--- THE TASK ---
I'd like the entire listing output verbatim, apart from the pictures.

--- EXERCISE MATERIALS ---

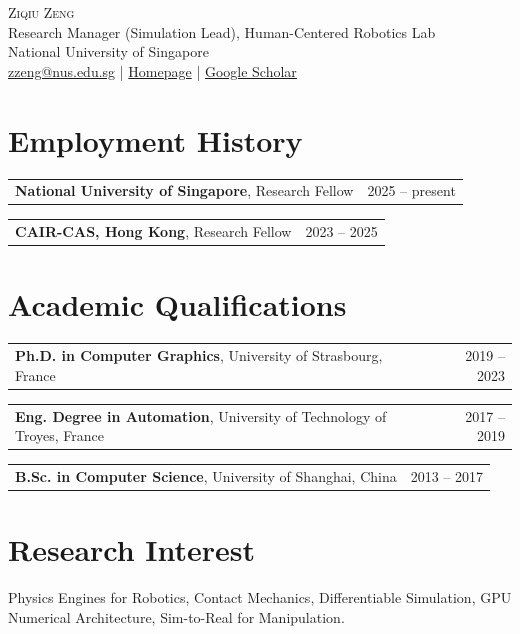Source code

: \documentclass[11pt,a4paper]{article}
\makeatletter
\newcommand{\myname}{Ziqiu Zeng}
\newcommand{\myrole}{Research Manager (Simulation Lead), Human-Centered Robotics Lab}
\newcommand{\myaffil}{National University of Singapore}
\newcommand{\myemail}{zzeng@nus.edu.sg}
\newcommand{\myhomepage}{https://ziqiu-zeng.github.io/homepage}
\newcommand{\myscholar}{https://scholar.google.com/citations?user=u7adOeQAAAAJ&hl=en}
\newcommand{\daterow}[2]{%
  \noindent\begin{tabularx}{\linewidth}{@{}X r@{}}#1 & #2\end{tabularx}\par}
\makeatother
\begin{document}
\begin{center}
  {\LARGE\scshape \myname}\\[0.45em]
  \myrole\\
  \myaffil\\[0.35em]
  \href{mailto:\myemail}{\myemail} \quad|\quad
  \href{\myhomepage}{Homepage} \quad|\quad
  \href{\myscholar}{Google Scholar}
\end{center}
\vspace{0.3em}

\section{Employment History}
\daterow{\textbf{National University of Singapore}, Research Fellow}{2025 -- present}
\daterow{\textbf{CAIR-CAS, Hong Kong}, Research Fellow}{2023 -- 2025}

\section{Academic Qualifications}
\daterow{\textbf{Ph.D. in Computer Graphics}, University of Strasbourg, France}{2019 -- 2023}
\daterow{\textbf{Eng. Degree in Automation}, University of Technology of Troyes, France}{2017 -- 2019}
\daterow{\textbf{B.Sc. in Computer Science}, University of Shanghai, China}{2013 -- 2017}

\section{Research Interest}
Physics Engines for Robotics, Contact Mechanics, Differentiable Simulation,
GPU Numerical Architecture, Sim-to-Real for Manipulation.

\end{document}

--- TASK ANSWER ---
Source code

: \documentclass[11pt,a4paper]{article}
\makeatletter
\newcommand{\myname}{Ziqiu Zeng}
\newcommand{\myrole}{Research Manager (Simulation Lead), Human-Centered Robotics Lab}
\newcommand{\myaffil}{National University of Singapore}
\newcommand{\myemail}{zzeng@nus.edu.sg}
\newcommand{\myhomepage}{https://ziqiu-zeng.github.io/homepage}
\newcommand{\myscholar}{https://scholar.google.com/citations?user=u7adOeQAAAAJ&hl=en}
\newcommand{\daterow}[2]{%
  \noindent\begin{tabularx}{\linewidth}{@{}X r@{}}#1 & #2\end{tabularx}\par}
\makeatother
\begin{document}
\begin{center}
  {\LARGE\scshape \myname}\\[0.45em]
  \myrole\\
  \myaffil\\[0.35em]
  \href{mailto:\myemail}{\myemail} \quad|\quad
  \href{\myhomepage}{Homepage} \quad|\quad
  \href{\myscholar}{Google Scholar}
\end{center}
\vspace{0.3em}

\section{Employment History}
\daterow{\textbf{National University of Singapore}, Research Fellow}{2025 -- present}
\daterow{\textbf{CAIR-CAS, Hong Kong}, Research Fellow}{2023 -- 2025}

\section{Academic Qualifications}
\daterow{\textbf{Ph.D. in Computer Graphics}, University of Strasbourg, France}{2019 -- 2023}
\daterow{\textbf{Eng. Degree in Automation}, University of Technology of Troyes, France}{2017 -- 2019}
\daterow{\textbf{B.Sc. in Computer Science}, University of Shanghai, China}{2013 -- 2017}

\section{Research Interest}
Physics Engines for Robotics, Contact Mechanics, Differentiable Simulation,
GPU Numerical Architecture, Sim-to-Real for Manipulation.

\end{document}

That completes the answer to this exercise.